= Donald A. Bullough =

British historian

Donald Auberon Bullough (13 June 1928 – 26 June 2002) was a British historian who taught and published on the cultural and political history of Italy, England and Carolingian France during the early Middle Ages. He was the brother of mathematician Robin Bullough (d. 2008).

Bullough was educated at Newcastle-under-Lyme High School, then went up to St John's College, Oxford where he took a first in History in 1950. He held a Harmsworth Senior Scholarship at Merton College from 1951 to 1952, and a Fereday Fellowship at St John's between 1952 and 1955.

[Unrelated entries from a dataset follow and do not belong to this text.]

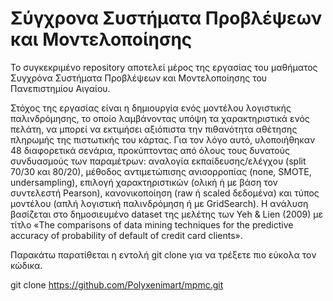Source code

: # Σύγχρονα Συστήματα Προβλέψεων και Μοντελοποίησης

Το συγκεκριμένο repository αποτελεί μέρος της εργασίας του μαθήματος Συγχρόνα Συστήματα Προβλέψεων και Μοντελοποίησης του Πανεπιστημίου Αιγαίου.

Στόχος της εργασίας είναι η δημιουργία ενός μοντέλου λογιστικής παλινδρόμησης, το οποίο λαμβάνοντας υπόψη τα χαρακτηριστικά ενός πελάτη, να μπορεί να εκτιμήσει αξιόπιστα την πιθανότητα αθέτησης πληρωμής της πιστωτικής του κάρτας. Για τον λόγο αυτό, υλοποιήθηκαν 48 διαφορετικά σενάρια, προκύπτοντας από όλους τους δυνατούς συνδυασμούς των παραμέτρων: αναλογία εκπαίδευσης/ελέγχου (split 70/30 και 80/20), μέθοδος αντιμετώπισης ανισορροπίας (none, SMOTE, undersampling), επιλογή χαρακτηριστικών (ολική ή με βάση τον συντελεστή Pearson), κανονικοποίηση (raw ή scaled δεδομένα) και τύπος μοντέλου (απλή λογιστική παλινδρόμηση ή με GridSearch). Η ανάλυση βασίζεται στο δημοσιευμένο dataset της μελέτης των Yeh & Lien (2009) με τίτλο «The comparisons of data mining techniques for the predictive accuracy of probability of default of credit card clients».

 Παρακάτω παρατίθεται η εντολή git clone για να τρέξετε πιο εύκολα τον κώδικα.

git clone https://github.com/Polyxenimart/mpmc.git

Bullough was made a Fellow of the Royal Historical Society in 1958, and a Fellow of the Society of Antiquaries of Scotland the following year.

Bullough was successively Lecturer in Medieval History at the University of Edinburgh (1955–1966), Professor of Medieval History at the University of Nottingham (1966–1973) and Professor of Medieval History and Dean of the Faculty of Arts at the University of St Andrews (1973–1991). He was made Corresponding Fellow of the Monumenta Germaniae Historica in 1983.

A collection of essays under the title Early Medieval Rome and the Christian West: Essays in Honour of Donald A. Bullough, edited by Julia Smith, was published in 2000.

Bullough was married twice: firstly in 1963 to Belinda Jane Turland, they had two daughters, their marriage was dissolved in 1994; secondly in 1995 to Dr Alice Harting-Correa.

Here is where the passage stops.